Profits have already slumped. The pipeline made post-tax profits of £65m in 2019, the year Ineos announced it was investing £500m into the system to “extend the life of the pipeline by at least another 20 years, supporting North Sea oil and gas production into the 2040s.”
Those profits had shrunk to £37m by 2022 and the biggest spend is likely to be on decommissioning the system sometime in the early 2030s.
Michelle Thomson, the SNP Member of the Scottish Parliament for Grangemouth, said the threat to the Forties was another blow for an already damaged area.
She said: “Too many politicians have limited understanding of industry. For too long Westminster has taken for granted tax revenues from oil and gas without understanding the long-term nature of investment and the impacts of changes in taxation on critical infrastructure.
“Grangemouth is already reeling from the shock of the announcement to close the refinery … The entire area already risks losing jobs and skilled labour so this latest warning is utterly dispiriting.”

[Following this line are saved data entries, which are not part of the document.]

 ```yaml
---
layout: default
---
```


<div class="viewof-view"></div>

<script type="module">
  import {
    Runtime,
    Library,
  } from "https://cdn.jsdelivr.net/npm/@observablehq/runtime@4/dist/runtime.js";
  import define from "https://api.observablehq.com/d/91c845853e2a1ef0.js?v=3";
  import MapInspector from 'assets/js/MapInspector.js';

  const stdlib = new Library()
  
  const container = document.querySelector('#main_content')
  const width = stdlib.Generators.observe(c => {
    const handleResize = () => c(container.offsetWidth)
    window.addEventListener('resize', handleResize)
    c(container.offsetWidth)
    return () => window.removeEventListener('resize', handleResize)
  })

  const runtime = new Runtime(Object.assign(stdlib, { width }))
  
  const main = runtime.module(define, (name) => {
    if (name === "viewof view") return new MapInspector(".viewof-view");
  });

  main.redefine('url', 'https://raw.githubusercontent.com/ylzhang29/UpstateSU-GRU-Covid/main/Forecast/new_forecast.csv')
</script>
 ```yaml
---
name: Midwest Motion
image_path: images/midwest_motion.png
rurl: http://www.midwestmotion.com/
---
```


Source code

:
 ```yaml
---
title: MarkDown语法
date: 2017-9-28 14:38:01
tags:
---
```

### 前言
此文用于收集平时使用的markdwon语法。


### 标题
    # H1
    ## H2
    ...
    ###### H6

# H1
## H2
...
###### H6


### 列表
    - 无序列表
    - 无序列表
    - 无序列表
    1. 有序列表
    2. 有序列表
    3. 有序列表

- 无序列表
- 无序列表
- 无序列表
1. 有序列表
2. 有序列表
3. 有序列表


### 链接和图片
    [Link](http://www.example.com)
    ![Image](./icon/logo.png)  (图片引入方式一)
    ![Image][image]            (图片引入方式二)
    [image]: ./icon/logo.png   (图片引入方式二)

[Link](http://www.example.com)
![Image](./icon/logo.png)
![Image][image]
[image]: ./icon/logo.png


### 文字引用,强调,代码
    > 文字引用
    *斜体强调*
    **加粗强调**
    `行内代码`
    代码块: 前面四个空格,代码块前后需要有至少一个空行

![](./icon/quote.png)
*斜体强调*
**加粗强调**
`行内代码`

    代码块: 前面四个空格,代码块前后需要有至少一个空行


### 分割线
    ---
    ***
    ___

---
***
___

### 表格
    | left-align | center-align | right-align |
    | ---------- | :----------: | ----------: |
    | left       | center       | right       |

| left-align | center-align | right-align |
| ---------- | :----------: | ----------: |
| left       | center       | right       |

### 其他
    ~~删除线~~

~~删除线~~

Mike Tholen, the sustainability and policy director at Offshore Energies UK, the trade body for oil and gas operators, said: “Operators are well aware of the risk of early loss of infrastructure and are working closely with regulators and policy makers.
“We have warned of the £13bn economic loss that inappropriate changes to the fiscal regime pose for oil and gas production and future energy infrastructure.”
The Treasury was asked for a comment.
The Forties Pipeline System began life in 1975, laid across the 110 miles of seabed between BP’s massive Forties oil field and Cruden Bay on Scotland’s east coast.
In the 50 years since then, many more North Sea oil fields have opened up and been plumbed into the same Forties pipeline. Up to 80 offshore platforms now rely on the system and would face likely closure without it.
At its peak, around 1999, the system carried 1m barrels of oil a day. By 2019 that had fallen to 400,000.